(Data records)

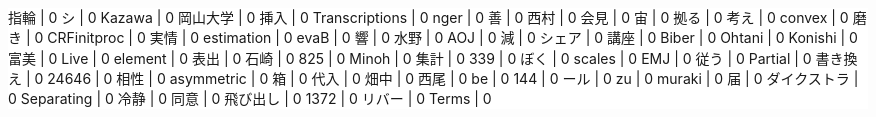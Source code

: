 指輪 | 0
シ | 0
Kazawa | 0
岡山大学 | 0
挿入 | 0
Transcriptions | 0
nger | 0
善 | 0
西村 | 0
会見 | 0
宙 | 0
拠る | 0
考え | 0
convex | 0
磨き | 0
CRFinitproc | 0
実情 | 0
estimation | 0
evaB | 0
響 | 0
水野 | 0
AOJ | 0
減 | 0
シェア | 0
講座 | 0
Biber | 0
Ohtani | 0
Konishi | 0
富美 | 0
Live | 0
element | 0
表出 | 0
石崎 | 0
825 | 0
Minoh | 0
集計 | 0
339 | 0
ぼく | 0
scales | 0
EMJ | 0
従う | 0
Partial | 0
書き換え | 0
24646 | 0
相性 | 0
asymmetric | 0
箱 | 0
代入 | 0
畑中 | 0
西尾 | 0
be | 0
144 | 0
ール | 0
zu | 0
muraki | 0
届 | 0
ダイクストラ | 0
Separating | 0
冷静 | 0
同意 | 0
飛び出し | 0
1372 | 0
リバー | 0
Terms | 0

▶ _What you have to do_:
Only the pictures may be dropped; print every record exactly as given.

▶ _Your solution_:
Source code

: 指輪 | 0
シ | 0
Kazawa | 0
岡山大学 | 0
挿入 | 0
Transcriptions | 0
nger | 0
善 | 0
西村 | 0
会見 | 0
宙 | 0
拠る | 0
考え | 0
convex | 0
磨き | 0
CRFinitproc | 0
実情 | 0
estimation | 0
evaB | 0
響 | 0
水野 | 0
AOJ | 0
減 | 0
シェア | 0
講座 | 0
Biber | 0
Ohtani | 0
Konishi | 0
富美 | 0
Live | 0
element | 0
表出 | 0
石崎 | 0
825 | 0
Minoh | 0
集計 | 0
339 | 0
ぼく | 0
scales | 0
EMJ | 0
従う | 0
Partial | 0
書き換え | 0
24646 | 0
相性 | 0
asymmetric | 0
箱 | 0
代入 | 0
畑中 | 0
西尾 | 0
be | 0
144 | 0
ール | 0
zu | 0
muraki | 0
届 | 0
ダイクストラ | 0
Separating | 0
冷静 | 0
同意 | 0
飛び出し | 0
1372 | 0
リバー | 0
Terms | 0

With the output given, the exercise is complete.